BEGIN DATASET EXTRACT

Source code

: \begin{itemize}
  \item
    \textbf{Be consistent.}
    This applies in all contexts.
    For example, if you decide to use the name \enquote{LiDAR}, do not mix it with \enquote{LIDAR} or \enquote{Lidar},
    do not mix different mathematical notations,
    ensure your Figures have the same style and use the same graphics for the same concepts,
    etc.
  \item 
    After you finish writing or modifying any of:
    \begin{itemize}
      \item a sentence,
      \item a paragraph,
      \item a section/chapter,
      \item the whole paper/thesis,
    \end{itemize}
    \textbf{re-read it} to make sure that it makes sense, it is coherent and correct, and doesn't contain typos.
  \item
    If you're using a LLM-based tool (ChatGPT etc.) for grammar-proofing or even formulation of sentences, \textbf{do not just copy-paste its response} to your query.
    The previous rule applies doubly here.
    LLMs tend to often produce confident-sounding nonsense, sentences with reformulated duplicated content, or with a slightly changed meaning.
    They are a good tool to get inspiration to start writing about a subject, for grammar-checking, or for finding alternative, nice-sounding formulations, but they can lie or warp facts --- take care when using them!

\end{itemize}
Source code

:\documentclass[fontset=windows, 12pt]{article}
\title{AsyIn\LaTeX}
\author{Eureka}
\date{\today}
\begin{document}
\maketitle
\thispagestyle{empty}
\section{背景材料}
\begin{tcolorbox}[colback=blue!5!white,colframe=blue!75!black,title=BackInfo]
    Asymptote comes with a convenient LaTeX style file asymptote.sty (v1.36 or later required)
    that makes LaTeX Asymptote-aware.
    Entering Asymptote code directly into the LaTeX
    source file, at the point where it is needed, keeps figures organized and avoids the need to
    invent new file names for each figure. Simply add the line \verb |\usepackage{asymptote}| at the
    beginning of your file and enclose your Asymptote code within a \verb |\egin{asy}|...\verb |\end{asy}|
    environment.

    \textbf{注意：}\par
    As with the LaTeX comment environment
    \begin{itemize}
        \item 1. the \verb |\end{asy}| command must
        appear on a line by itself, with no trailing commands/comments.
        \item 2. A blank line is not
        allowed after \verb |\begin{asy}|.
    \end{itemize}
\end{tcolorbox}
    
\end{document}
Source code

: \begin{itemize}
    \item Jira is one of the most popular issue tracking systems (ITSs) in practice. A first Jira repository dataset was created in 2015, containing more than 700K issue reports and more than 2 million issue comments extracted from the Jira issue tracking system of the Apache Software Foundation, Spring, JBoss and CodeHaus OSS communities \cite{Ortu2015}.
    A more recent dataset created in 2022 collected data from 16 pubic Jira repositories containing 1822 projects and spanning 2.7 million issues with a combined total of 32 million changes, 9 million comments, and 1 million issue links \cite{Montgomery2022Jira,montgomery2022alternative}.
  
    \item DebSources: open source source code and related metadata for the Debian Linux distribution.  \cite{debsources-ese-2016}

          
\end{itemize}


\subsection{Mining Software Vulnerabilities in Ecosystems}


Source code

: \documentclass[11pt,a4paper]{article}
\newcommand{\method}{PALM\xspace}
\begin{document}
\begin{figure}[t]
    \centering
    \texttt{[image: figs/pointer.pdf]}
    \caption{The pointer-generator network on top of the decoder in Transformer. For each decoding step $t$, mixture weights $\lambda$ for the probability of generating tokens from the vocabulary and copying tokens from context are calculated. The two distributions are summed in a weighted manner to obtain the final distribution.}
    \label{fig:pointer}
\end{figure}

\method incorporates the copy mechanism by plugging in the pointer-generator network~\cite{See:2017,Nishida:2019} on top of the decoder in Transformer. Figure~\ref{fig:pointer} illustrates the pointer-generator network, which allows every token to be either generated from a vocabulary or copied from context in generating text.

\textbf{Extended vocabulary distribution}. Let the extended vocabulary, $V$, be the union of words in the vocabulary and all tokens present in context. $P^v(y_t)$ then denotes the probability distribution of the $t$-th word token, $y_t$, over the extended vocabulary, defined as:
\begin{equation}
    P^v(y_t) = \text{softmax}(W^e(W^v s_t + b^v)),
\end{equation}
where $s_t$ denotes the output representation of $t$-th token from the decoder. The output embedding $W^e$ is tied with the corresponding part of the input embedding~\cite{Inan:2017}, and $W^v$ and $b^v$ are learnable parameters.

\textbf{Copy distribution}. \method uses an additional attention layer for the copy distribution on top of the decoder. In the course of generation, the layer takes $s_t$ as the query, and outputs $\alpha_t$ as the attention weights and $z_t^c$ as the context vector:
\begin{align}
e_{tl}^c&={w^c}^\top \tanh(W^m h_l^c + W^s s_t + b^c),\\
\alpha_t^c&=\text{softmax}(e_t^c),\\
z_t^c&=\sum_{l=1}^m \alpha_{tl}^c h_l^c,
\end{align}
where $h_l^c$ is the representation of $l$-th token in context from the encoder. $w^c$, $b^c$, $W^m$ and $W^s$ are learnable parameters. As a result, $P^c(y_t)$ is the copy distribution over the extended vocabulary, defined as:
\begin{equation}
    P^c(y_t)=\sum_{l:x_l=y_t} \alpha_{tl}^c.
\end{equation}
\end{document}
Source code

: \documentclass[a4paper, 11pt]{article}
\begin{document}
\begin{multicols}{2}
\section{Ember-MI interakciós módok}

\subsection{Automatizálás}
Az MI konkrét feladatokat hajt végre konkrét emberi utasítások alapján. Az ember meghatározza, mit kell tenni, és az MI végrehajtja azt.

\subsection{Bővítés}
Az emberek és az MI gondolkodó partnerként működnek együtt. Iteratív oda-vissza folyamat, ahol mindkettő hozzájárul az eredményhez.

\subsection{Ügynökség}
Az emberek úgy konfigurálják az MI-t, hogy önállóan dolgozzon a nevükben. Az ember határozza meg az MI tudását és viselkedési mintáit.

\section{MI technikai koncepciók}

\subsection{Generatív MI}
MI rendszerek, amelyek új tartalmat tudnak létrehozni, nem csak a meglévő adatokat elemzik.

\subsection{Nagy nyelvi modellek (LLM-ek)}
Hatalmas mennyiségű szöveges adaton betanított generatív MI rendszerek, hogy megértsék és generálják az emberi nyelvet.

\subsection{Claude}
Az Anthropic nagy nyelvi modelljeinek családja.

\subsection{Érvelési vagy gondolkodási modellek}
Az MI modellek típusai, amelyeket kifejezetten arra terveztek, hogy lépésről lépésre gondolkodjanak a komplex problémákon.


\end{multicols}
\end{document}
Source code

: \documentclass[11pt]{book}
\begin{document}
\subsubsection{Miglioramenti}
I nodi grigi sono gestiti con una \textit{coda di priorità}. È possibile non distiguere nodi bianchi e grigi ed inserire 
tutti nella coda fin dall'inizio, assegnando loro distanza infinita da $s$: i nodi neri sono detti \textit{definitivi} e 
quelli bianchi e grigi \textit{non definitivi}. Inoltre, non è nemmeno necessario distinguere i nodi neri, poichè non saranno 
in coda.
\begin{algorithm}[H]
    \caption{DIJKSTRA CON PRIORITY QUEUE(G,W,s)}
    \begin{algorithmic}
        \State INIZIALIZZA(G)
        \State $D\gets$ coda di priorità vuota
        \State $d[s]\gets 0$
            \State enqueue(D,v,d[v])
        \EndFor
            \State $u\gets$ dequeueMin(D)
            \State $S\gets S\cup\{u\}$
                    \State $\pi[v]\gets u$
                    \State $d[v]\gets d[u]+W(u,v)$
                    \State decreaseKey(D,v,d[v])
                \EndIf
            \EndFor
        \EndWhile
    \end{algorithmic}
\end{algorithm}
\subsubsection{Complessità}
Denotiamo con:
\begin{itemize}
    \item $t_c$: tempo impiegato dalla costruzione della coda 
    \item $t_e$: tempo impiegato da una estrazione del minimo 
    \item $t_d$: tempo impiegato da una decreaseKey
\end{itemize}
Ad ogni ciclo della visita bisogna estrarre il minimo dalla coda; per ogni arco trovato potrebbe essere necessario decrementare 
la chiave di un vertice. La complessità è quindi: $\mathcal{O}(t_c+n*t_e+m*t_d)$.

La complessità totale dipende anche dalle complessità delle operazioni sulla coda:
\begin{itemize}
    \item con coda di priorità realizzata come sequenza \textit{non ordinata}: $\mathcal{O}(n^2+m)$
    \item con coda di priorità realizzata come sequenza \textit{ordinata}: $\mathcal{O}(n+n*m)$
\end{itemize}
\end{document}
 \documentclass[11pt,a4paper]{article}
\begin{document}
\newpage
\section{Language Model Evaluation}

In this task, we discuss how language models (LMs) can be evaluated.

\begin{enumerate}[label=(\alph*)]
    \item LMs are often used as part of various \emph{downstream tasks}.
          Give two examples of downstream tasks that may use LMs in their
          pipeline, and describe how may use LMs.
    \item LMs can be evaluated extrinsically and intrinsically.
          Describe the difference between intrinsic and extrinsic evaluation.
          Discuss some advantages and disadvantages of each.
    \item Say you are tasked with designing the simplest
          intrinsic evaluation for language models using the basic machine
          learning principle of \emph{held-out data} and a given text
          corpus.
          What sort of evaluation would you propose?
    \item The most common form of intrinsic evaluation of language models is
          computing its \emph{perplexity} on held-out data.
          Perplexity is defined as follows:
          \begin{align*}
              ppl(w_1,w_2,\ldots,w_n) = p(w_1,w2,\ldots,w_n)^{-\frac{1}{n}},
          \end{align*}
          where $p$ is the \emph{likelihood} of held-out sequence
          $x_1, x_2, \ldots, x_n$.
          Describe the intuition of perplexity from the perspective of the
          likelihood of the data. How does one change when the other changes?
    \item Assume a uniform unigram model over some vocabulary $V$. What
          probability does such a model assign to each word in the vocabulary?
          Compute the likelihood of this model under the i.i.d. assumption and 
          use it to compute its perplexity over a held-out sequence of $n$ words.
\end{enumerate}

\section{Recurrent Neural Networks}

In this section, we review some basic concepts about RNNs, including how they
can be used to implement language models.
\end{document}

END DATASET EXTRACT

WHAT YOU ARE ASKED TO DO:
Using the records given above, list every line that includes the word "enumerate".

EXPECTED ANSWER:
\begin{enumerate}[label=(\alph*)]
\end{enumerate}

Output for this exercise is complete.